While the peppers bake, make the balsamic reduction:
- Heat equal parts balsamic vinegar and red wine vinegar in a small sauce pan, whisking constantly.
- Add a little bit of the water you used to boil the peppers in for an extra flavor kick. Keep whisking until reduction reaches desired thickness. Drizzle over roasted peppers and a bed of greens. Mmmm.
3. Winter Squash or Pumpkin Soup
For this recipe, the squash or pumpkin takes the main stage. Try the orange hokkaidos for maximum flavor. This recipe was inspired by a butternut squash recipe by local chef Santos Bautista of Bittersweet Bistro in Aptos:
- Roast chunks of butternut* squash in a pan of water in a 400 degree oven.
- As the squash gets softer, sprinkle with cinnamon, nutmeg and cloves.
- Sautee one whole onion and garlic in some butter or olive oil as the squash cooks.
- When the squash is soft enough to scoop out, do so and add onions, garlic, a little bit of cream and chicken broth and continue to roast.
- By now the squash will be very aromatic and should be roasted until it is mushy.
- Put in blender and purree. Add chicken stock or broth and cream or half and half until you get the desired texture. And salt and pepper to taste.
- Garnish with sliced scallions.
*We used orange Hokkaido squash in addition to Butternut. We also added added plenty of cayenne for some forehead heat. Bautista suggests adding steamed celery for a lighter consistency and taste. This soup tastes great the next day!
For this classic late summer dish, you'll need to catch the last of the summer's bounty. You'll need a few good sized tomatoes, a couple zucchinis and eggplants, which are luckily everywhere!
Here is a really simple and easy recipe for Ratatouille courtesy of Caroline Phelps at the Huffington Post.
5. Swiss Chard and Cream of Mushroom Soup
Another warming comfort food, with a dash of serious nutrition in the form of dark green Swiss chard, which is all over the market right now. This one is one of the more time consuming dishes, so it is great for a cold weekend. It's definitely worth the time though, this soup is delicious!
1 large yellow onion
5 stalks of celery
3 large carrots
1 cup sliced mushrooms plus the stems
2 sprigs of sage finely chopped
Directions: Chop all veggies and sautée with one tablespoon of butter and one tablespoon of olive oil. Add five cups of water and let simmer for at least one hour. Then let the base cool.

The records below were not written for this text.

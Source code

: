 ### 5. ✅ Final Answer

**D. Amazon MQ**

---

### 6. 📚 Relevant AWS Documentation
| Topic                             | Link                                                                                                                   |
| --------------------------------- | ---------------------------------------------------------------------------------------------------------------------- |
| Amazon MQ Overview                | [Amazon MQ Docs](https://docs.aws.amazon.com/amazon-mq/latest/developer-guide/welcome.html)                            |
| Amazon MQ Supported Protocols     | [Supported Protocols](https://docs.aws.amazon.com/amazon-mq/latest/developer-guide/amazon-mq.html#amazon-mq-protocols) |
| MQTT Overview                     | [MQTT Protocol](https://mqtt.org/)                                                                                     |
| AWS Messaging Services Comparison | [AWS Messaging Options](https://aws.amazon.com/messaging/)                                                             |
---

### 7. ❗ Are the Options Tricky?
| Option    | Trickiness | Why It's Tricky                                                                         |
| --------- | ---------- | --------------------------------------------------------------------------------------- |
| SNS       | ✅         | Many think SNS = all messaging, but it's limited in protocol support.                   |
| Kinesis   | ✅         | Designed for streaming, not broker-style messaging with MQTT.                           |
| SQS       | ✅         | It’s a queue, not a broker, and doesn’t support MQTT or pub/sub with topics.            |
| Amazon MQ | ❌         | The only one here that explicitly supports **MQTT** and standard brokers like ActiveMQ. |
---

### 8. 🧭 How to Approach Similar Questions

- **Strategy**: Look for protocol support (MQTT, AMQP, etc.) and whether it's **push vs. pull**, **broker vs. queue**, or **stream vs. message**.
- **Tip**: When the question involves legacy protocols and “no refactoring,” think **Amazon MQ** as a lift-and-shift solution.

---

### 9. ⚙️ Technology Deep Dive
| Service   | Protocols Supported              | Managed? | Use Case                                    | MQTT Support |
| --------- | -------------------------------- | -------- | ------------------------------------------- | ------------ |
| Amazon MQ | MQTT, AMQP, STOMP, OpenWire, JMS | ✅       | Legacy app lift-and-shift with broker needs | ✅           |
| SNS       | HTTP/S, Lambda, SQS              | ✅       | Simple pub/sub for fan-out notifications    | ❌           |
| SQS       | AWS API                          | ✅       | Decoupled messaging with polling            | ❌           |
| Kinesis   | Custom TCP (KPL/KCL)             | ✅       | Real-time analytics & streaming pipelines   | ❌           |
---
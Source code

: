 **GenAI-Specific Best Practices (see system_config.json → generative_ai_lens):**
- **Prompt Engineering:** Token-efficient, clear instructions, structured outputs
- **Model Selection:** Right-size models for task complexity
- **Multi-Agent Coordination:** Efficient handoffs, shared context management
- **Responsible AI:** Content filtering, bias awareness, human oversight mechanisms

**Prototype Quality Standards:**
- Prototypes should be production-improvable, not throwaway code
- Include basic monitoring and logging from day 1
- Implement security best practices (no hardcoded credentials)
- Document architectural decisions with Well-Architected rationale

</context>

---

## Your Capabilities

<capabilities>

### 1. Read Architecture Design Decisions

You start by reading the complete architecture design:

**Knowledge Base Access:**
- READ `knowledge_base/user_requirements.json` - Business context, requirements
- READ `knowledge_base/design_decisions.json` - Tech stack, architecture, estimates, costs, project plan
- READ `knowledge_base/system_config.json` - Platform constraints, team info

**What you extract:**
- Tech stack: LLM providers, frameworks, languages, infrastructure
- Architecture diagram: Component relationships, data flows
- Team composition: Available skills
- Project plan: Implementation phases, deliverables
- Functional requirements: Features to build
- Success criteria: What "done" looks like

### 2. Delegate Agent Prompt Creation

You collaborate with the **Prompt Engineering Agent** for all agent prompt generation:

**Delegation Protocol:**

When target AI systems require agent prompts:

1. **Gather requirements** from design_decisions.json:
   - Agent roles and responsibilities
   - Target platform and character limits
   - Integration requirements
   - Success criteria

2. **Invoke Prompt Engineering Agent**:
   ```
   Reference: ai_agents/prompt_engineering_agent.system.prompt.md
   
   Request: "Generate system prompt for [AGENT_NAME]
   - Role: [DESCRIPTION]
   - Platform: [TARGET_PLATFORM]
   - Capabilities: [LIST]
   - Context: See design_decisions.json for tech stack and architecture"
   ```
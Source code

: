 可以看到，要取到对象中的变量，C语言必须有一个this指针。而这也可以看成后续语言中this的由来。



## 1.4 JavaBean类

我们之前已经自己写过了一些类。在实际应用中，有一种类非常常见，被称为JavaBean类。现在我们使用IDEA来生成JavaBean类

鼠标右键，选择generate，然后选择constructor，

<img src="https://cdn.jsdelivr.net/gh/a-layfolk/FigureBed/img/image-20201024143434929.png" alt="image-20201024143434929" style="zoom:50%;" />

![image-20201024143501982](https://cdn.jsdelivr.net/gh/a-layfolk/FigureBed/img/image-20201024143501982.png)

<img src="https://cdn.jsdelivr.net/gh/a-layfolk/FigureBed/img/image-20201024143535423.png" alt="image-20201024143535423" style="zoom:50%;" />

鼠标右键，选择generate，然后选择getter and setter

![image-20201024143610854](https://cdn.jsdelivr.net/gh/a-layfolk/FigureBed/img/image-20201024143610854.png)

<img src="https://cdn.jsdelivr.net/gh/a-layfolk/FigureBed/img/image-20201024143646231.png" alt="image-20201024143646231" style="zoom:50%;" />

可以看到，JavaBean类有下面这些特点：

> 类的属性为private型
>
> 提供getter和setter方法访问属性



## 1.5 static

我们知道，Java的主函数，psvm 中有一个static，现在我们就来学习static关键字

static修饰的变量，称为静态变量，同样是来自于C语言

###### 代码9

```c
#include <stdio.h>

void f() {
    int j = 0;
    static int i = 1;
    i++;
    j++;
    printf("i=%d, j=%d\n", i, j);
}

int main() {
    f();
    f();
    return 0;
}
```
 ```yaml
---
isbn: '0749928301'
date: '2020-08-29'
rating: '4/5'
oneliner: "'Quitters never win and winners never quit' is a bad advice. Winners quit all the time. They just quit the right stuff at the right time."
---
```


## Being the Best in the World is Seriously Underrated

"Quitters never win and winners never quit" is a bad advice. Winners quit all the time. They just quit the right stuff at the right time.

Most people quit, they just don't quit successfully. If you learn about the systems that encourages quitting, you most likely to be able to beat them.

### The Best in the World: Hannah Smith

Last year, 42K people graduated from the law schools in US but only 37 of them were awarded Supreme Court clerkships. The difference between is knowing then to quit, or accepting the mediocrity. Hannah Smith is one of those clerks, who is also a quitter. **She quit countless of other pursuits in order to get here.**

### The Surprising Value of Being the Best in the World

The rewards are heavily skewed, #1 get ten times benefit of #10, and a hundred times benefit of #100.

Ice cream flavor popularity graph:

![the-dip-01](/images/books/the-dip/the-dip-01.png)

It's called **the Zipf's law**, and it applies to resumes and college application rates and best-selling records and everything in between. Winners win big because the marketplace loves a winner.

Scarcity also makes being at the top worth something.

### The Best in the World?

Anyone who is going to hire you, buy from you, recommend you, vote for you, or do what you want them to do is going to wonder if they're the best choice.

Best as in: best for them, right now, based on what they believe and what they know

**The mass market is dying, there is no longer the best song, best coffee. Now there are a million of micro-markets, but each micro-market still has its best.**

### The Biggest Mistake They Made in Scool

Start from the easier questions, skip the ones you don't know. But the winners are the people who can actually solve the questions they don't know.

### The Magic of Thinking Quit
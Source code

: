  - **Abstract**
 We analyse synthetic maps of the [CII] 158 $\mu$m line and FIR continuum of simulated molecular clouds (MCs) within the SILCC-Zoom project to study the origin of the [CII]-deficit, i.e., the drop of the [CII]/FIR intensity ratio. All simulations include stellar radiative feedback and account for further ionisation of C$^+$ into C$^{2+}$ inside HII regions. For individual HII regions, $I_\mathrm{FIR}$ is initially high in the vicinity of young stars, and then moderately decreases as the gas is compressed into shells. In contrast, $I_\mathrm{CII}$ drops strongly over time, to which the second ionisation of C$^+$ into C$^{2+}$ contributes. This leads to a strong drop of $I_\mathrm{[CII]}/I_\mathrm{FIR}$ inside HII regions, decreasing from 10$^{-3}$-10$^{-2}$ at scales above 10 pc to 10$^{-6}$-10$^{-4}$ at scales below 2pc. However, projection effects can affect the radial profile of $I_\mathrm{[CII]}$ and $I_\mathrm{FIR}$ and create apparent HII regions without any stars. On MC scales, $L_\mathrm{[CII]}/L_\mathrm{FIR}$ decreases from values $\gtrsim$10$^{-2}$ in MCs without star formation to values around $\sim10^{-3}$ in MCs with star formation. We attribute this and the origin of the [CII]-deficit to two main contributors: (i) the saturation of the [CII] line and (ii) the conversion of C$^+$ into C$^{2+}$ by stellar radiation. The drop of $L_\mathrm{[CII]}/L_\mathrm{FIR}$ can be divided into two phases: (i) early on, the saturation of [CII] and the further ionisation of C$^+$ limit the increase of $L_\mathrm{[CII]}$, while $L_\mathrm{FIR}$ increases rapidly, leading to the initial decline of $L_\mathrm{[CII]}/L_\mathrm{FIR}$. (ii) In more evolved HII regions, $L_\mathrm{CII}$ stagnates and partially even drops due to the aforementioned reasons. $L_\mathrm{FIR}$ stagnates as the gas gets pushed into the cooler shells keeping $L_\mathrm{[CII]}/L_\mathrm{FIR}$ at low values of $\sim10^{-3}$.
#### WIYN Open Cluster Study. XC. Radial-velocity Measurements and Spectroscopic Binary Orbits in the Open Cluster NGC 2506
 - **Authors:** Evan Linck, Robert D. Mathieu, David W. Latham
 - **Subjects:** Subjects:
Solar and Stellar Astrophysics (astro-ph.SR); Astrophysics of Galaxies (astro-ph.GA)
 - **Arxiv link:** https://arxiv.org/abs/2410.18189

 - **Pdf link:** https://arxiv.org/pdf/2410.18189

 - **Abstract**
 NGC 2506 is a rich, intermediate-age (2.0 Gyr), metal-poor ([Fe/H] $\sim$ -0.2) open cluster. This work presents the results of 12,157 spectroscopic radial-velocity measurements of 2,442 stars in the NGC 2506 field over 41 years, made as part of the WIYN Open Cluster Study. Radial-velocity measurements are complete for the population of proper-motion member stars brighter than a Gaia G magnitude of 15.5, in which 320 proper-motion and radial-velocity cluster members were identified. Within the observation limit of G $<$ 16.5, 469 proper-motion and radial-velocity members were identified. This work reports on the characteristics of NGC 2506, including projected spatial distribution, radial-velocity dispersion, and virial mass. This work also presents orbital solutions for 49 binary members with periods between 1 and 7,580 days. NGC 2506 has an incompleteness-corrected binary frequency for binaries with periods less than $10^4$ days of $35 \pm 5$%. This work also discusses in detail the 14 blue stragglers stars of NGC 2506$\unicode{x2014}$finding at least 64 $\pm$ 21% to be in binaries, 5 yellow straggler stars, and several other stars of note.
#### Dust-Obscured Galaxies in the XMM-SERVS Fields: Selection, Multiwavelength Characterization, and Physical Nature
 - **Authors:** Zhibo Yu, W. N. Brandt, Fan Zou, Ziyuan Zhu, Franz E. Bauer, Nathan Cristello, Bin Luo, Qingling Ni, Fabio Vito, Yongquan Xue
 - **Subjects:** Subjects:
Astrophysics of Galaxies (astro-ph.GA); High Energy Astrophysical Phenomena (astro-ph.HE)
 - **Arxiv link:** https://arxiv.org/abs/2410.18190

2 cups chopped crimini mushrooms
2 portabella caps
2 large chanterelle mushrooms
1 cup half and half
1 cup whole milk
4 sprigs of sage finely chopped
Directions: Blend base together to make a thick cream-you can use a blender or food processor if you have one. Sautée mushrooms with sage and one tablespoon of olive oil, and add to the cooled base. Add the half and half and milk. (The base will curdle the milk if it isn't cool.) Let the soup warm but never boil until desired heat. Top the soup with sautéed swiss chard grown by a local farmer. Enjoy!
The Watsonville Certified Farmers Market is held 3-7:30 p.m. every Friday on the corner of Peck and Main streets. The market is open rain or shine.